Source texts of formatted documents
┌──

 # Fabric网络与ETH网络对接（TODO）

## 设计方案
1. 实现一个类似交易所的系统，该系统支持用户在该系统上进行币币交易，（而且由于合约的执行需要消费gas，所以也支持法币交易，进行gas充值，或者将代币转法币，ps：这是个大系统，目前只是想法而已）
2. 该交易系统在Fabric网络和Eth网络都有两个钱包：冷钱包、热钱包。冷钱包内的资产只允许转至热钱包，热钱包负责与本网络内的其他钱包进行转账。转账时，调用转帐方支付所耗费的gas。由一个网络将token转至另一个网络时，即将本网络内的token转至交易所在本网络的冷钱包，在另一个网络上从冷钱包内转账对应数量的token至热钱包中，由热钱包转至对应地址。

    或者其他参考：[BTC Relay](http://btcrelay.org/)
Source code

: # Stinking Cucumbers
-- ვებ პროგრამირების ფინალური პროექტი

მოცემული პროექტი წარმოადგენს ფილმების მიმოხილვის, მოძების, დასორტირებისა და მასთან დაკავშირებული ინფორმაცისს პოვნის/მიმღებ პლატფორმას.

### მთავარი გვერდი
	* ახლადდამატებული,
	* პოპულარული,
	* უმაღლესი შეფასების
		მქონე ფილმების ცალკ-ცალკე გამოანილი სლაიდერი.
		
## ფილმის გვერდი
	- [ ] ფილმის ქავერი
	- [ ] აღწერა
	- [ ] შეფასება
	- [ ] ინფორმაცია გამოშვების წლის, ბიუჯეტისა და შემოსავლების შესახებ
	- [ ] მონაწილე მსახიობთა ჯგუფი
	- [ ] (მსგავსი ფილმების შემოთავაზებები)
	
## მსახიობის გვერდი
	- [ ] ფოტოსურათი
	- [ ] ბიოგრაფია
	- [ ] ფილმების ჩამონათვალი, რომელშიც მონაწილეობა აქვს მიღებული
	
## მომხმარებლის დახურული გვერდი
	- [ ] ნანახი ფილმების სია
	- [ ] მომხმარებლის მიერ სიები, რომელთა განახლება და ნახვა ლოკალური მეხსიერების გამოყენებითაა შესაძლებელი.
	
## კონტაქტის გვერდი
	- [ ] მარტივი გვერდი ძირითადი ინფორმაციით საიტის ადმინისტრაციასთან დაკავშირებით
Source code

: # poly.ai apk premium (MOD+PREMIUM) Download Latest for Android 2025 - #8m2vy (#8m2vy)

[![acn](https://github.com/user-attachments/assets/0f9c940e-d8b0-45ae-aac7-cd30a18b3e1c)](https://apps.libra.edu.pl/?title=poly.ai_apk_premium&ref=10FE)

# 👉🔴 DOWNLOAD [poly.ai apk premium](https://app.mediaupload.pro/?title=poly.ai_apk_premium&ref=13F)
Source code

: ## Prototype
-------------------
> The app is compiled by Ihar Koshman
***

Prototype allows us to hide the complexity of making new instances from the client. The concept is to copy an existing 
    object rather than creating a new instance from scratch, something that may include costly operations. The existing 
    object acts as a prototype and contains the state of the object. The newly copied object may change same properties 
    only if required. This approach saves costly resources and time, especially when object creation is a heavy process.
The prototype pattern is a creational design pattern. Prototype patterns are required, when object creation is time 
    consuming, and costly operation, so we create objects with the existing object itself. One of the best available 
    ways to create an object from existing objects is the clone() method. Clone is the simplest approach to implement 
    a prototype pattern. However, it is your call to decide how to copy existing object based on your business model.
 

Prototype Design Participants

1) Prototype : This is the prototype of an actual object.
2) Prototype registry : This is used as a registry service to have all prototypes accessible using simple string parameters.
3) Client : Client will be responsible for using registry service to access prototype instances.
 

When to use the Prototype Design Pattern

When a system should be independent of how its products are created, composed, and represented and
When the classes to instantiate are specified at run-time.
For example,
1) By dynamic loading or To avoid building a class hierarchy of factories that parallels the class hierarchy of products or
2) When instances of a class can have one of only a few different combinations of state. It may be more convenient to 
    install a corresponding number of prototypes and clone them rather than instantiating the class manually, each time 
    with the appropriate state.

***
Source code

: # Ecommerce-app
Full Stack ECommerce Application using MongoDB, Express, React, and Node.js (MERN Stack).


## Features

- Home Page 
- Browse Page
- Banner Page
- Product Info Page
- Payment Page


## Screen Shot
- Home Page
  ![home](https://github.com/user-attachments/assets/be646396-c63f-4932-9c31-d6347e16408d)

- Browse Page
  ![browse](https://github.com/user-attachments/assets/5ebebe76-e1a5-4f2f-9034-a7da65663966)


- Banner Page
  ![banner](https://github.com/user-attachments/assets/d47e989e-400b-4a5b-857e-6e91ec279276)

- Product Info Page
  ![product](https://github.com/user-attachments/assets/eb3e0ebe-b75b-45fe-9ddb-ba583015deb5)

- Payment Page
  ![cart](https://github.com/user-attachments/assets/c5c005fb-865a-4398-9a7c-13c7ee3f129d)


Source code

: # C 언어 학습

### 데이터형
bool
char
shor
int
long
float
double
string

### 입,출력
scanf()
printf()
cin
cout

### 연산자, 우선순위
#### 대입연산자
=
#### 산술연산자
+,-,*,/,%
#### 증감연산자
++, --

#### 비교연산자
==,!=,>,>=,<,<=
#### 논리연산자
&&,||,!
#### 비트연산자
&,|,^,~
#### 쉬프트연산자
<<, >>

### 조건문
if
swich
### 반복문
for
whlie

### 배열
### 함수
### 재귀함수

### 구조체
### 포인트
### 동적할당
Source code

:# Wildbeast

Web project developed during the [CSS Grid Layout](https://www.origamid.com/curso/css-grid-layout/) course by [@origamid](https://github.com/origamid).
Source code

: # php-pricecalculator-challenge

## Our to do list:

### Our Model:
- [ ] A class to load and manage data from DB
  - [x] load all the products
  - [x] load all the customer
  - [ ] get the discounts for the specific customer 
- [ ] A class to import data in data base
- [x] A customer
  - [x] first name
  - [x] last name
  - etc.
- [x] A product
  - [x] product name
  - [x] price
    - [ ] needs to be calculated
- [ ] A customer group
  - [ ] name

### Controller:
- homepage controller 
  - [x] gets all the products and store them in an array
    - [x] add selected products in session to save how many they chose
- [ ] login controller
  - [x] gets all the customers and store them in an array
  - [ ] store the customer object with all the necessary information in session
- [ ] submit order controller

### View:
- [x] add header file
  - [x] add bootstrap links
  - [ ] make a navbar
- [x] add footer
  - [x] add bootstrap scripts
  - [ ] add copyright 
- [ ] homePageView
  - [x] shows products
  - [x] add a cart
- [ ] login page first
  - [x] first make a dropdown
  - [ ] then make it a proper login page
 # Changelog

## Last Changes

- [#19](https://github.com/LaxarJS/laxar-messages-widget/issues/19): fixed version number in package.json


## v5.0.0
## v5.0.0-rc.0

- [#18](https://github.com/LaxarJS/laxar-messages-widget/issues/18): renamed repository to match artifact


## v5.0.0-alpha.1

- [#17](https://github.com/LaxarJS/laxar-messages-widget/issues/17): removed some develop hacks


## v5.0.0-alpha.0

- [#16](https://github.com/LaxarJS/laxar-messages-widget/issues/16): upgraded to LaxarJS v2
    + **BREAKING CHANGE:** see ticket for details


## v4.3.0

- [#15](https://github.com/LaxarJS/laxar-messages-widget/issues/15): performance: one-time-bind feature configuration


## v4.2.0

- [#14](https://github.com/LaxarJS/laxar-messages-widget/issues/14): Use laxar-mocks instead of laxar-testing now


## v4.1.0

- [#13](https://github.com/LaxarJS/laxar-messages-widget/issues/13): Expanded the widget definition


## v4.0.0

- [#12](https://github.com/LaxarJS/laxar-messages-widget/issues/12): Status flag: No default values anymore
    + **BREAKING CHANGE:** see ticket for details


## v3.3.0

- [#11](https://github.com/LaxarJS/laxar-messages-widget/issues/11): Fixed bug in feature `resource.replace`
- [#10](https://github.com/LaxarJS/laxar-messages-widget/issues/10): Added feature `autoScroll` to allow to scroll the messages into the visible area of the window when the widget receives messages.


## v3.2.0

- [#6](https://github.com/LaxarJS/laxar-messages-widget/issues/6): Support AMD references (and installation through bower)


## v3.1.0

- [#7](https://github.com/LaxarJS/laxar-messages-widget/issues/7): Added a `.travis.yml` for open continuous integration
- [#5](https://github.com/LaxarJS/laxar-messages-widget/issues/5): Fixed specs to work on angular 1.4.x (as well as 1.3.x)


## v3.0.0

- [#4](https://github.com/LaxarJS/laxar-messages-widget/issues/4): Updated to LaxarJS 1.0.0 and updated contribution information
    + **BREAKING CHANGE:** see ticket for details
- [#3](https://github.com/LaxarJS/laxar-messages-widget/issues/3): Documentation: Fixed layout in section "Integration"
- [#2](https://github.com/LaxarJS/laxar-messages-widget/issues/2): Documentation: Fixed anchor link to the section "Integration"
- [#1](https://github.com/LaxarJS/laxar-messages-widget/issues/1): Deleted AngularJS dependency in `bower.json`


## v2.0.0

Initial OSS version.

└──

• [EXERCISE]: One inclusive range is required: first line of the data through the line containing "Prototype allows us". Set it down exactly and output nothing else.

• [RESULT BELOW]:
 # Fabric网络与ETH网络对接（TODO）

## 设计方案
1. 实现一个类似交易所的系统，该系统支持用户在该系统上进行币币交易，（而且由于合约的执行需要消费gas，所以也支持法币交易，进行gas充值，或者将代币转法币，ps：这是个大系统，目前只是想法而已）
2. 该交易系统在Fabric网络和Eth网络都有两个钱包：冷钱包、热钱包。冷钱包内的资产只允许转至热钱包，热钱包负责与本网络内的其他钱包进行转账。转账时，调用转帐方支付所耗费的gas。由一个网络将token转至另一个网络时，即将本网络内的token转至交易所在本网络的冷钱包，在另一个网络上从冷钱包内转账对应数量的token至热钱包中，由热钱包转至对应地址。

    或者其他参考：[BTC Relay](http://btcrelay.org/)
Source code

: # Stinking Cucumbers
-- ვებ პროგრამირების ფინალური პროექტი

მოცემული პროექტი წარმოადგენს ფილმების მიმოხილვის, მოძების, დასორტირებისა და მასთან დაკავშირებული ინფორმაცისს პოვნის/მიმღებ პლატფორმას.

### მთავარი გვერდი
	* ახლადდამატებული,
	* პოპულარული,
	* უმაღლესი შეფასების
		მქონე ფილმების ცალკ-ცალკე გამოანილი სლაიდერი.
		
## ფილმის გვერდი
	- [ ] ფილმის ქავერი
	- [ ] აღწერა
	- [ ] შეფასება
	- [ ] ინფორმაცია გამოშვების წლის, ბიუჯეტისა და შემოსავლების შესახებ
	- [ ] მონაწილე მსახიობთა ჯგუფი
	- [ ] (მსგავსი ფილმების შემოთავაზებები)
	
## მსახიობის გვერდი
	- [ ] ფოტოსურათი
	- [ ] ბიოგრაფია
	- [ ] ფილმების ჩამონათვალი, რომელშიც მონაწილეობა აქვს მიღებული
	
## მომხმარებლის დახურული გვერდი
	- [ ] ნანახი ფილმების სია
	- [ ] მომხმარებლის მიერ სიები, რომელთა განახლება და ნახვა ლოკალური მეხსიერების გამოყენებითაა შესაძლებელი.
	
## კონტაქტის გვერდი
	- [ ] მარტივი გვერდი ძირითადი ინფორმაციით საიტის ადმინისტრაციასთან დაკავშირებით
Source code

: # poly.ai apk premium (MOD+PREMIUM) Download Latest for Android 2025 - #8m2vy (#8m2vy)

[![acn](https://github.com/user-attachments/assets/0f9c940e-d8b0-45ae-aac7-cd30a18b3e1c)](https://apps.libra.edu.pl/?title=poly.ai_apk_premium&ref=10FE)

# 👉🔴 DOWNLOAD [poly.ai apk premium](https://app.mediaupload.pro/?title=poly.ai_apk_premium&ref=13F)
Source code

: ## Prototype
-------------------
> The app is compiled by Ihar Koshman
***

Prototype allows us to hide the complexity of making new instances from the client. The concept is to copy an existing 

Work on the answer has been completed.